Víctor Esquirol (Festival de Locarno)

Al principio, el conflicto en esta historia solo lo puede detectar el ojo afinado, el que presta atención a aquellos detalles que pueden pasar inadvertidos pero que resultan especialmente reveladores. Un gesto, un despiste, una breve mirada fuera de lugar… Cándido pecado de infancia, esa etapa vital en la que todavía estamos aprendiendo a sopesar la imagen que proyectamos al mundo. El caso es que Solange Maserati, una niña de apenas 13 años, se encuentra en clase, pero en realidad no está allí. Está reviviendo, una y otra vez, esa discusión hogareña entre su padre y su madre. Pocas semanas antes, en su fiesta de cumpleaños, los adultos definían a Solange como el contrapunto a su hermano mayor, es decir, como la alegría de la familia. Pero esto ya no aplica; algo ha cambiado. El profesor, que la conoce mejor de lo que ella cree, repara en esto a partir de un rápido vistazo que tiene mucho de escaneo implacable y al mismo tiempo de respetuoso, incluso cariñoso. La mirada de la cineasta parisina Axelle Ropert (La famille Wolberg, La prunelle de mes yeux) opera así tanto en las labores de dirección como en las de escritura del guion. Su Petite Solange es un retrato de la infancia (a las puertas de la adolescencia) a partir del seguimiento emocional hecho en las circunstancias más inestables.

Teniéndolo todo a favor para que los gritos, los lloros y otros golpes efecto tomaran posesión de la narración, Ropert apuesta por la contención, por la timidez de quien todavía es inconsciente de hasta dónde pueden llegar los impactos sentimentales con los que la vida nos pone a prueba.

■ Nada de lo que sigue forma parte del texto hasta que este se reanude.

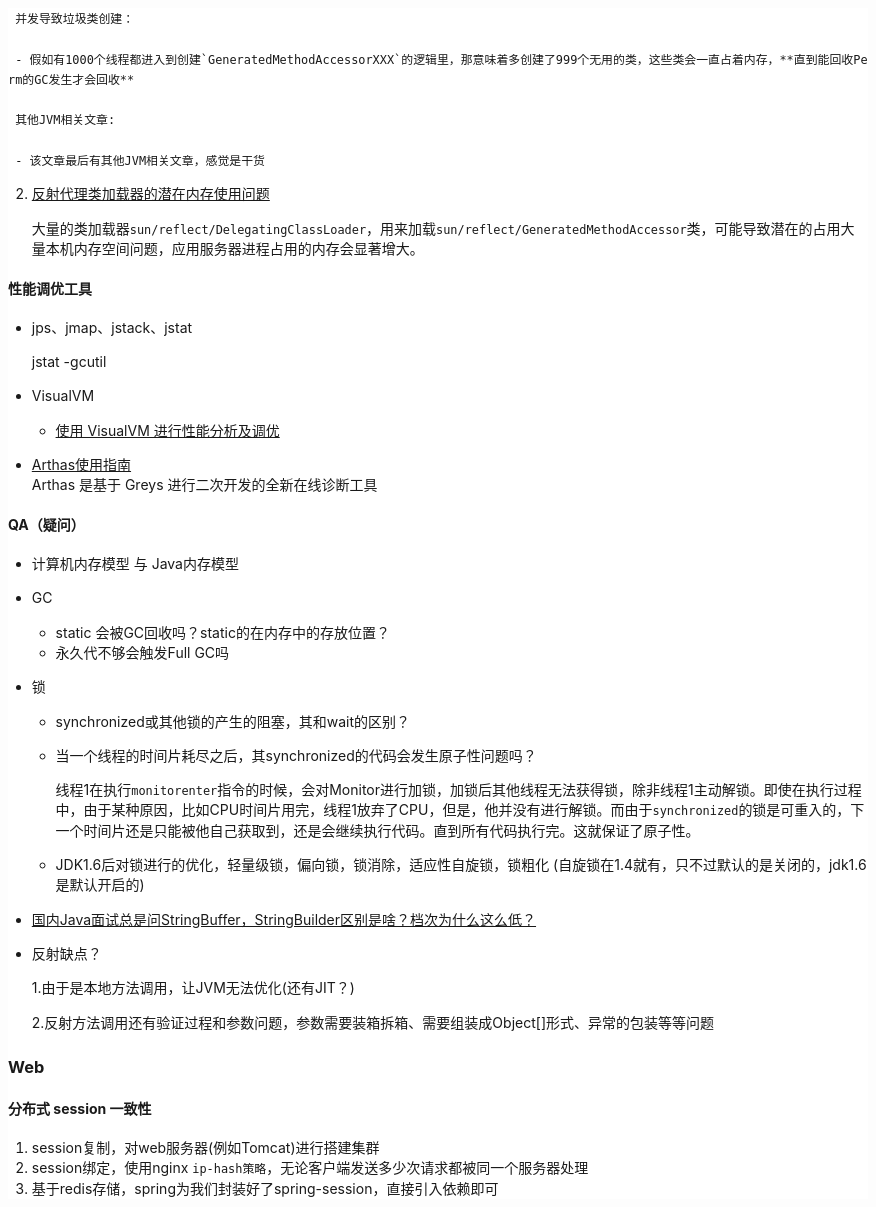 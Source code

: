      并发导致垃圾类创建：

     - 假如有1000个线程都进入到创建`GeneratedMethodAccessorXXX`的逻辑里，那意味着多创建了999个无用的类，这些类会一直占着内存，**直到能回收Perm的GC发生才会回收**

     其他JVM相关文章:

     - 该文章最后有其他JVM相关文章，感觉是干货

  2. [反射代理类加载器的潜在内存使用问题](https://www.jianshu.com/p/20b7ab284c0a)

     大量的类加载器`sun/reflect/DelegatingClassLoader`，用来加载`sun/reflect/GeneratedMethodAccessor`类，可能导致潜在的占用大量本机内存空间问题，应用服务器进程占用的内存会显著增大。

#### 性能调优工具

- jps、jmap、jstack、jstat

  jstat -gcutil

- VisualVM

  - [使用 VisualVM 进行性能分析及调优](https://www.ibm.com/developerworks/cn/java/j-lo-visualvm/)

- [Arthas使用指南](https://segmentfault.com/a/1190000014618329?utm_source=tag-newest)  
  Arthas 是基于 Greys 进行二次开发的全新在线诊断工具

#### QA（疑问）

- 计算机内存模型 与 Java内存模型

- GC

  - static 会被GC回收吗？static的在内存中的存放位置？
  - 永久代不够会触发Full GC吗

- 锁

  - synchronized或其他锁的产生的阻塞，其和wait的区别？

  - 当一个线程的时间片耗尽之后，其synchronized的代码会发生原子性问题吗？

    线程1在执行`monitorenter`指令的时候，会对Monitor进行加锁，加锁后其他线程无法获得锁，除非线程1主动解锁。即使在执行过程中，由于某种原因，比如CPU时间片用完，线程1放弃了CPU，但是，他并没有进行解锁。而由于`synchronized`的锁是可重入的，下一个时间片还是只能被他自己获取到，还是会继续执行代码。直到所有代码执行完。这就保证了原子性。

  - JDK1.6后对锁进行的优化，轻量级锁，偏向锁，锁消除，适应性自旋锁，锁粗化 (自旋锁在1.4就有，只不过默认的是关闭的，jdk1.6是默认开启的)

- [国内Java面试总是问StringBuffer，StringBuilder区别是啥？档次为什么这么低？](https://www.hollischuang.com/archives/3912)

- 反射缺点？

  1.由于是本地方法调用，让JVM无法优化(还有JIT？)

  2.反射方法调用还有验证过程和参数问题，参数需要装箱拆箱、需要组装成Object[]形式、异常的包装等等问题



### Web

#### 分布式 session 一致性

1. session复制，对web服务器(例如Tomcat)进行搭建集群
2. session绑定，使用nginx `ip-hash策略`，无论客户端发送多少次请求都被同一个服务器处理
3. 基于redis存储，spring为我们封装好了spring-session，直接引入依赖即可
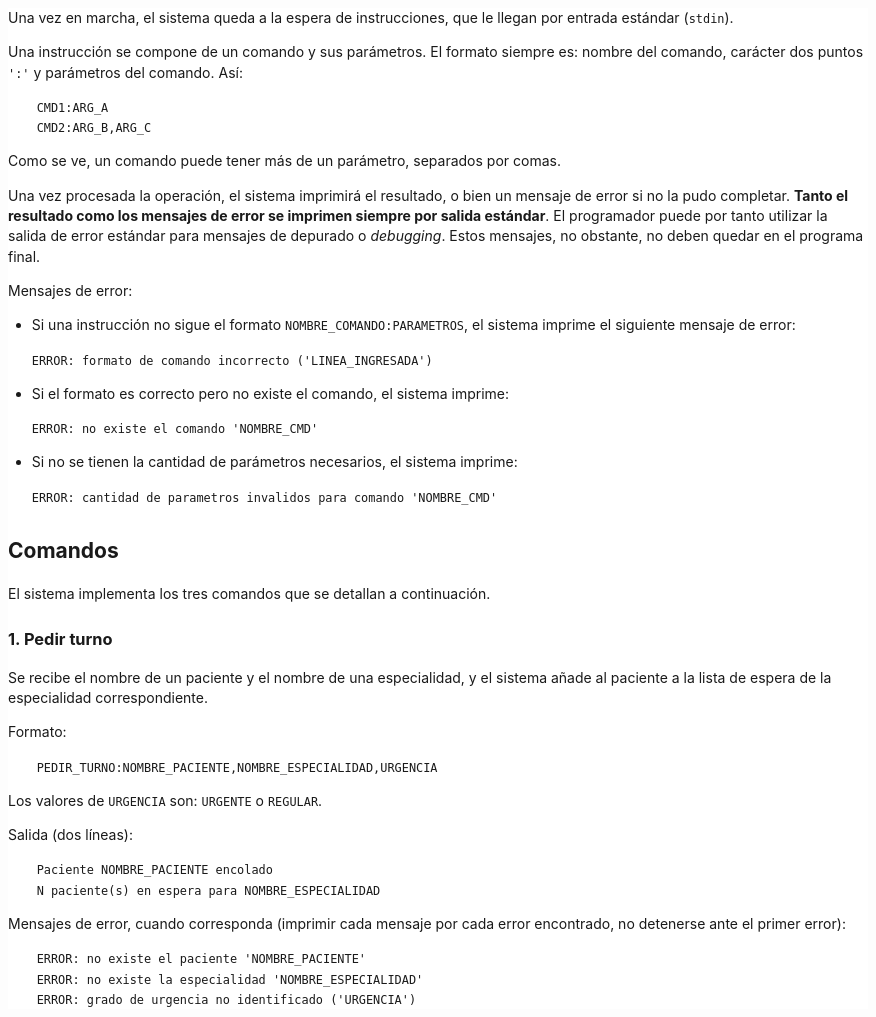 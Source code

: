 Una vez en marcha, el sistema queda a la espera de instrucciones, que le llegan
por entrada estándar (`stdin`).

Una instrucción se compone de un comando y sus parámetros. El formato siempre
es: nombre del comando, carácter dos puntos `':'` y parámetros del comando. Así:

        CMD1:ARG_A
        CMD2:ARG_B,ARG_C

Como se ve, un comando puede tener más de un parámetro, separados por comas.

Una vez procesada la operación, el sistema imprimirá el resultado, o bien un
mensaje de error si no la pudo completar. **Tanto el resultado como los mensajes
de error se imprimen siempre por salida estándar**. El programador puede por tanto utilizar 
la salida de error estándar para mensajes de depurado o _debugging_. Estos mensajes, no obstante, 
no deben quedar en el programa final.

Mensajes de error:

  - Si una instrucción no sigue el formato `NOMBRE_COMANDO:PARAMETROS`, el
    sistema imprime el siguiente mensaje de error:

        ERROR: formato de comando incorrecto ('LINEA_INGRESADA')

  - Si el formato es correcto pero no existe el comando, el sistema imprime:

        ERROR: no existe el comando 'NOMBRE_CMD'

  - Si no se tienen la cantidad de parámetros necesarios, el sistema imprime:

        ERROR: cantidad de parametros invalidos para comando 'NOMBRE_CMD'


## Comandos

El sistema implementa los tres comandos que se detallan a continuación.


### 1. Pedir turno

Se recibe el nombre de un paciente y el nombre de una especialidad, y el
sistema añade al paciente a la lista de espera de la especialidad
correspondiente.

Formato:

        PEDIR_TURNO:NOMBRE_PACIENTE,NOMBRE_ESPECIALIDAD,URGENCIA

Los valores de `URGENCIA` son: `URGENTE` o `REGULAR`. 

Salida (dos líneas):

        Paciente NOMBRE_PACIENTE encolado
        N paciente(s) en espera para NOMBRE_ESPECIALIDAD

Mensajes de error, cuando corresponda (imprimir cada mensaje por cada error encontrado, no detenerse ante el primer error):

        ERROR: no existe el paciente 'NOMBRE_PACIENTE'
        ERROR: no existe la especialidad 'NOMBRE_ESPECIALIDAD'
        ERROR: grado de urgencia no identificado ('URGENCIA')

La pequeña Solange está brillantemente interpretada por Jade Springer, quien demuestra un magnetismo nato para aguantar, una y otra vez, el reto del primer plano, y quien canaliza una impresionante fusión entre personaje y actriz. La encarnación ideal de las tesis retratistas de Ropert. La cámara, como aquel profesor, se queda mirando atentamente (sin perder detalle, pero sin atosigar) a la más joven de la familia Maserati, un conjunto inmerso en un proceso de desintegración que no parece tener remedio. Esto es un drama adulto, porque son los adultos los que lo causan y los que avivan sus llamas, pero el foco está puesto en una niña, principal víctima de dicha descomposición. Condición deplorable que queda patente en las relaciones que establece con sus otros seres queridos.

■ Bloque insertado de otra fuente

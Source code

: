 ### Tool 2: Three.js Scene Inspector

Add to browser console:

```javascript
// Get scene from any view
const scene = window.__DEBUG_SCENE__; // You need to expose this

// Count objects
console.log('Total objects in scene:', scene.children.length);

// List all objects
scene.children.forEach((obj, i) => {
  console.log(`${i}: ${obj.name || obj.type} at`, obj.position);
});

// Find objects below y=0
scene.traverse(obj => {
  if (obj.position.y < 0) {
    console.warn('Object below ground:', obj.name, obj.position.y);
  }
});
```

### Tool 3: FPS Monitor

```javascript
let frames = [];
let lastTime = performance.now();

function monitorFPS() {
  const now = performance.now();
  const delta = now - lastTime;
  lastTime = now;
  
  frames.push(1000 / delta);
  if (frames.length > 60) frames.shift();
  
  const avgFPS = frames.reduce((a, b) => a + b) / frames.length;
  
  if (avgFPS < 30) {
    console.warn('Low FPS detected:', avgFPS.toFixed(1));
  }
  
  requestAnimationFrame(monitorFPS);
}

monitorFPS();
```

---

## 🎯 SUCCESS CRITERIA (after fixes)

Rodean a Solange un hermano que abandona el barco en el momento más crítico y un posible amor que debe florecer mientras el romanticismo se marchita por todas partes. La niña se ve abocada a una continua sensación de desamparo, incrementada por la falta de herramientas (y puntos de apoyo) para enfrentarse al mundo. Las tomas cortas sirven para crear un vínculo íntimo y empático con el personaje, pero también para incidir en su soledad. Un tono taciturno y melancólico invade un relato tocado por el fatalismo. Springer sigue aguantando la mirada a la cámara, pero hay algo en este intercambio que ha cambiado para siempre: la niña ya no es tal; ha sido arrastrada al triste mundo de los adultos. Ropert filma este proceso de maduración como un camino marcado por el desencanto y no tanto por el crecimiento.

Volvemos a la escena en el aula. Y a las muchas otras que pueblan el breve metraje de Petite Solange. Axelle Ropert encuentra en ellas el placer de atender a una exposición de argumentos (por parte del cuerpo docente, pero también por parte de los alumnos), o sea, el de escuchar para después responder con propiedad. Su nueva película es, al fin y al cabo, una bella y delicada defensa del calor humano en nuestra formación como personas, plasmado este en la necesidad y la voluntad de hablarlo todo, a ser posible, en su debido momento; con el debido tacto.